• [TO DO]: Please restate, word for word, the lines below that begin at the one with "Custom Alert Sound" and end at the one with "multiple return values.". Leave out all other lines.

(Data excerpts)
#####

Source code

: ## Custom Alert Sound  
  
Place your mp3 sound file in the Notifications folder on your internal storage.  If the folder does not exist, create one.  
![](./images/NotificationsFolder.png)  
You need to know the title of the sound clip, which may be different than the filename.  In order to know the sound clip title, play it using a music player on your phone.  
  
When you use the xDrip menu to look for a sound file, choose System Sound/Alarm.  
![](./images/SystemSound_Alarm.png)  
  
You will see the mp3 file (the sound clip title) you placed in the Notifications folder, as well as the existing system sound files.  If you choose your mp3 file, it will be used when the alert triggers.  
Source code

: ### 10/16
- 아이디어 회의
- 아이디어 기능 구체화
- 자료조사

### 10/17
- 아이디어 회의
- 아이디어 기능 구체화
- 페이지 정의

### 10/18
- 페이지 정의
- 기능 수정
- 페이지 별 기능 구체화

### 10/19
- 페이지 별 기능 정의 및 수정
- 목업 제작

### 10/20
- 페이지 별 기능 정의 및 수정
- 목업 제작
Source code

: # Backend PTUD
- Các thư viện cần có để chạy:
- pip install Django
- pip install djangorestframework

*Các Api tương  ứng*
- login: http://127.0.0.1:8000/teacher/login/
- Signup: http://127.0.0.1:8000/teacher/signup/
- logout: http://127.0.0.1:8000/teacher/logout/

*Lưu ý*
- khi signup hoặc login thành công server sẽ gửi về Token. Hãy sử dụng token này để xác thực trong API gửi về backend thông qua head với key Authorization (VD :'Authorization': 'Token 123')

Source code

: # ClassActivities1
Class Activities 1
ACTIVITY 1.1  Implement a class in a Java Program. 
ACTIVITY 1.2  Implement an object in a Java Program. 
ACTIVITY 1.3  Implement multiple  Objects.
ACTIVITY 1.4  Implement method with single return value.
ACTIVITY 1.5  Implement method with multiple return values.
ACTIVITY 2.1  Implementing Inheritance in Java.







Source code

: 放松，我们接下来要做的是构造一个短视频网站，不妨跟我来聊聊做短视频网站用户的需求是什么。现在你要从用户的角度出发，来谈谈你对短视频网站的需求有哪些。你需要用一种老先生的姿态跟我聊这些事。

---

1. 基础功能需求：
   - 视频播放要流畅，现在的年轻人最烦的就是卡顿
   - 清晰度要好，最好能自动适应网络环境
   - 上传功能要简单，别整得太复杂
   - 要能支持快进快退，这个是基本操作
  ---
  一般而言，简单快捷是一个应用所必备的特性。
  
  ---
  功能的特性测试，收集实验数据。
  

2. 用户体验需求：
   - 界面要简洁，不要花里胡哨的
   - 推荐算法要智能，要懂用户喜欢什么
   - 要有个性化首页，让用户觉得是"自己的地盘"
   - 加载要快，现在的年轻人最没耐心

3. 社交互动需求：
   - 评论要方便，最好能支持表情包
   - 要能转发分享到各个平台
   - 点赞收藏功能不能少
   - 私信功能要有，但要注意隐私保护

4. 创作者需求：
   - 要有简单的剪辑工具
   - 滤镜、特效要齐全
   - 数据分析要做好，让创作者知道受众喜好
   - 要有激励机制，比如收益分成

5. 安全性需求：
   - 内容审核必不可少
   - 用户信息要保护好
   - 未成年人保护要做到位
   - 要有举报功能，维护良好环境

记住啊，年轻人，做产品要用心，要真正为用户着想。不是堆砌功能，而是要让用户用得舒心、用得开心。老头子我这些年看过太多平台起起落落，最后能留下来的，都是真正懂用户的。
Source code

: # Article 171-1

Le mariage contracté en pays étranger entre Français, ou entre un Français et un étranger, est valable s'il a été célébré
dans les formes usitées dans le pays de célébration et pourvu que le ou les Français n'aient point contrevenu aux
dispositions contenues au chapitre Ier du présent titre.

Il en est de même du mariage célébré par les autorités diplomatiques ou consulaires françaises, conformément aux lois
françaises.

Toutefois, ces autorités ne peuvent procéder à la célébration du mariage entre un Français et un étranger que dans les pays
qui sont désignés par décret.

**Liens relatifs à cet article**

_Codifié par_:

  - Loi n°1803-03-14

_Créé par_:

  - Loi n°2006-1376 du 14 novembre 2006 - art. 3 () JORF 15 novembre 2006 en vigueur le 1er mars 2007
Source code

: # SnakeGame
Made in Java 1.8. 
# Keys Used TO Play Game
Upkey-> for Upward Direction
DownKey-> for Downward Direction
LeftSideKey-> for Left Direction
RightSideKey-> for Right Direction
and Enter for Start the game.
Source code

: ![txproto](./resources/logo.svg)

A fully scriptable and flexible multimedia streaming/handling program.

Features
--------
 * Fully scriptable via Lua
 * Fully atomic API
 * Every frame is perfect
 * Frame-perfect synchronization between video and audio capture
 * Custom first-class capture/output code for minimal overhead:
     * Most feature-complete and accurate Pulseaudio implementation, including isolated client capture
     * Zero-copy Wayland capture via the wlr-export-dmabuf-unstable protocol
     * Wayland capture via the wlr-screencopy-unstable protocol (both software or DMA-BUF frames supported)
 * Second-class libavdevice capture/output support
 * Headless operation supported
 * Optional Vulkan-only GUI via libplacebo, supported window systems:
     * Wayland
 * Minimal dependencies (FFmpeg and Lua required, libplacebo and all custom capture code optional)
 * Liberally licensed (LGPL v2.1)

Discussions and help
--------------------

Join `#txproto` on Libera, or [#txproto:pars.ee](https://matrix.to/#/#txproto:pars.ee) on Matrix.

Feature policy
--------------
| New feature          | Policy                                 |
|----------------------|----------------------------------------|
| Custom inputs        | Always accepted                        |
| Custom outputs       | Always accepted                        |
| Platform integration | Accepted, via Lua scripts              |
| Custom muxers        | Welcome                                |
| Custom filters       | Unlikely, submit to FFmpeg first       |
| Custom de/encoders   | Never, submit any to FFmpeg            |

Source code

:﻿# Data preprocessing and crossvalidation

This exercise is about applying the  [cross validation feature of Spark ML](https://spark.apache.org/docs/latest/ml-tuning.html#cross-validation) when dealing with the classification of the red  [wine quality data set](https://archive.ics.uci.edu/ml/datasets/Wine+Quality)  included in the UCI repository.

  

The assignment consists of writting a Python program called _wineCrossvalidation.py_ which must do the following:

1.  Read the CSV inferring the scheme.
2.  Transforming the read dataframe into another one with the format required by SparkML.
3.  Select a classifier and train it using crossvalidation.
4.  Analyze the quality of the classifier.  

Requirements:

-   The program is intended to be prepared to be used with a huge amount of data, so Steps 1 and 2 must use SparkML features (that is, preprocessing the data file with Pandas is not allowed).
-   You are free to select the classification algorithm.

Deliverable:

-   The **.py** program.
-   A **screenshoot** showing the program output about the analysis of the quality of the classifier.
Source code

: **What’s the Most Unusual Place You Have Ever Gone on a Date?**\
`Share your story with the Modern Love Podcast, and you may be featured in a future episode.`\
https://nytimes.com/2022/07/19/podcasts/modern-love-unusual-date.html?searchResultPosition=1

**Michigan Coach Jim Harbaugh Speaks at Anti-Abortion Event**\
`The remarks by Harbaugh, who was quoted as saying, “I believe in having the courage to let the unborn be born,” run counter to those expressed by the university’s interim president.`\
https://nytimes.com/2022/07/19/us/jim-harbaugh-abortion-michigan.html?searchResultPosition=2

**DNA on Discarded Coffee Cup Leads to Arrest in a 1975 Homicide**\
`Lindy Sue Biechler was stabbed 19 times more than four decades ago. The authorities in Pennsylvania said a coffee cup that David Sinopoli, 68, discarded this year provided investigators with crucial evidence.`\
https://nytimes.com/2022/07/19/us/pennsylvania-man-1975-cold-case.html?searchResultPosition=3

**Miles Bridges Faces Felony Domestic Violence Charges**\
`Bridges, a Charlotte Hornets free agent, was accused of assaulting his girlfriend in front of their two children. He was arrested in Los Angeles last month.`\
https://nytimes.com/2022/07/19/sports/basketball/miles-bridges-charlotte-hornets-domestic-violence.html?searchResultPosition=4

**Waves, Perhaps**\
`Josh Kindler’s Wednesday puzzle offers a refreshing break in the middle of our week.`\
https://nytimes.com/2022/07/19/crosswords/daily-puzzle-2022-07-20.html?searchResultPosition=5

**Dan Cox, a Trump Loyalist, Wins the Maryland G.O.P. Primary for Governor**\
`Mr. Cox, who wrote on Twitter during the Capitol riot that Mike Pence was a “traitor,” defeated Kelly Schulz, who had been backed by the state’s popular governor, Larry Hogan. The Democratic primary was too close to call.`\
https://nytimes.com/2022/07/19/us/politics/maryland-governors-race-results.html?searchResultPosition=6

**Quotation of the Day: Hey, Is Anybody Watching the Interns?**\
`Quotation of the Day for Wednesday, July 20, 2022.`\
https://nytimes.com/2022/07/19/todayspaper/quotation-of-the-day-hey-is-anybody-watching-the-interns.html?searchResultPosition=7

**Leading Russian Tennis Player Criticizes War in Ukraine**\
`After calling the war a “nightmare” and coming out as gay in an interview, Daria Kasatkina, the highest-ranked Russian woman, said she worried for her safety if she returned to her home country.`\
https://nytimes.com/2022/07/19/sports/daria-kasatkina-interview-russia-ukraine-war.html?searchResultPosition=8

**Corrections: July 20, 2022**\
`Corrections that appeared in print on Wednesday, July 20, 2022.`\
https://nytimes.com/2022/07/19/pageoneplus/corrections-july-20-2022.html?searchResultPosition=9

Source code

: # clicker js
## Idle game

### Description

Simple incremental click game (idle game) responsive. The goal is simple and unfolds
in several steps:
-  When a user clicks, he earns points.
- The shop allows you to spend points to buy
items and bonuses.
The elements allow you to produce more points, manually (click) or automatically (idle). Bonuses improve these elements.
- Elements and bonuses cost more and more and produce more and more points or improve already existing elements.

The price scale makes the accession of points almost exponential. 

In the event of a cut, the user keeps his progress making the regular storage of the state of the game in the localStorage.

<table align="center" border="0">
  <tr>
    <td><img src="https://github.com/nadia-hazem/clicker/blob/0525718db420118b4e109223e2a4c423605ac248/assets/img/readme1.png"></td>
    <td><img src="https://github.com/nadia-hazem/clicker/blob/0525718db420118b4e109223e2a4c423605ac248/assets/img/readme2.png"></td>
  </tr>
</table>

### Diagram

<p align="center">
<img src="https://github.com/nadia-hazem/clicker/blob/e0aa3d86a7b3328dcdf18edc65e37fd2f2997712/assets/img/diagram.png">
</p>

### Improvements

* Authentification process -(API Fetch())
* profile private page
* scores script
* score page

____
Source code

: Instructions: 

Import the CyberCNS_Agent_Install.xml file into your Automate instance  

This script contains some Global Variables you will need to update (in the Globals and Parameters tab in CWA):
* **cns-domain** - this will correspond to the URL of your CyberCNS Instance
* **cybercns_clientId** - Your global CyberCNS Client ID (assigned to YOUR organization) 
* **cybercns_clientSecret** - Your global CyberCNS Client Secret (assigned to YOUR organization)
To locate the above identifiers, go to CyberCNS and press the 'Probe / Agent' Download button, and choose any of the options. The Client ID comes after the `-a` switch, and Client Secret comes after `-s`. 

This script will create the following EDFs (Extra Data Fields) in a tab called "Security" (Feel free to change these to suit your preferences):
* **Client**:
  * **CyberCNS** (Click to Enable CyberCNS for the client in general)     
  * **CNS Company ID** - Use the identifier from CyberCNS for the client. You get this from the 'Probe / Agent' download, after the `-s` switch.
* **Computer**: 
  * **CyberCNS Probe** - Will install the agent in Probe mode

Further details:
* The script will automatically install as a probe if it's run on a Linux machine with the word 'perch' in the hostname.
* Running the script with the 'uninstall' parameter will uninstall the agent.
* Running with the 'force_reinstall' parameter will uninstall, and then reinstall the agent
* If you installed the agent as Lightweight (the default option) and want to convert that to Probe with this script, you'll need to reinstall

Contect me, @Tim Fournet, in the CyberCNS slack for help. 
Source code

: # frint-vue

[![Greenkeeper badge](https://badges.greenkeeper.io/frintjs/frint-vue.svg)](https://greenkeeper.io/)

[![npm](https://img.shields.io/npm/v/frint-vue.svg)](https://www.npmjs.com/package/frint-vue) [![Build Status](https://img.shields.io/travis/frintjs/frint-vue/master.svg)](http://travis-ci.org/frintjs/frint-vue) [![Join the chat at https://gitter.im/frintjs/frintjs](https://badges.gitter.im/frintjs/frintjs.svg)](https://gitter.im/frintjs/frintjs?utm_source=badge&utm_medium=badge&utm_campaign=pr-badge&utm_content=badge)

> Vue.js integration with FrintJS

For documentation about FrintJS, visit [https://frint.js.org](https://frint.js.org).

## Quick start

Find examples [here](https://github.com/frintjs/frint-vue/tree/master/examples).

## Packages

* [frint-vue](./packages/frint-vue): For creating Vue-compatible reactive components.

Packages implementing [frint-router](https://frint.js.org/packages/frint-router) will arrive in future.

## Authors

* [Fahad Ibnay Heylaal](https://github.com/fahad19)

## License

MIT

#####

• [TASK RESPONSE]:
: ## Custom Alert Sound  
  
Place your mp3 sound file in the Notifications folder on your internal storage.  If the folder does not exist, create one.  
![](./images/NotificationsFolder.png)  
You need to know the title of the sound clip, which may be different than the filename.  In order to know the sound clip title, play it using a music player on your phone.  
  
When you use the xDrip menu to look for a sound file, choose System Sound/Alarm.  
![](./images/SystemSound_Alarm.png)  
  
You will see the mp3 file (the sound clip title) you placed in the Notifications folder, as well as the existing system sound files.  If you choose your mp3 file, it will be used when the alert triggers.  
Source code

: ### 10/16
- 아이디어 회의
- 아이디어 기능 구체화
- 자료조사

### 10/17
- 아이디어 회의
- 아이디어 기능 구체화
- 페이지 정의

### 10/18
- 페이지 정의
- 기능 수정
- 페이지 별 기능 구체화

### 10/19
- 페이지 별 기능 정의 및 수정
- 목업 제작

### 10/20
- 페이지 별 기능 정의 및 수정
- 목업 제작
Source code

: # Backend PTUD
- Các thư viện cần có để chạy:
- pip install Django
- pip install djangorestframework

*Các Api tương  ứng*
- login: http://127.0.0.1:8000/teacher/login/
- Signup: http://127.0.0.1:8000/teacher/signup/
- logout: http://127.0.0.1:8000/teacher/logout/

*Lưu ý*
- khi signup hoặc login thành công server sẽ gửi về Token. Hãy sử dụng token này để xác thực trong API gửi về backend thông qua head với key Authorization (VD :'Authorization': 'Token 123')

Source code

: # ClassActivities1
Class Activities 1
ACTIVITY 1.1  Implement a class in a Java Program. 
ACTIVITY 1.2  Implement an object in a Java Program. 
ACTIVITY 1.3  Implement multiple  Objects.
ACTIVITY 1.4  Implement method with single return value.
ACTIVITY 1.5  Implement method with multiple return values.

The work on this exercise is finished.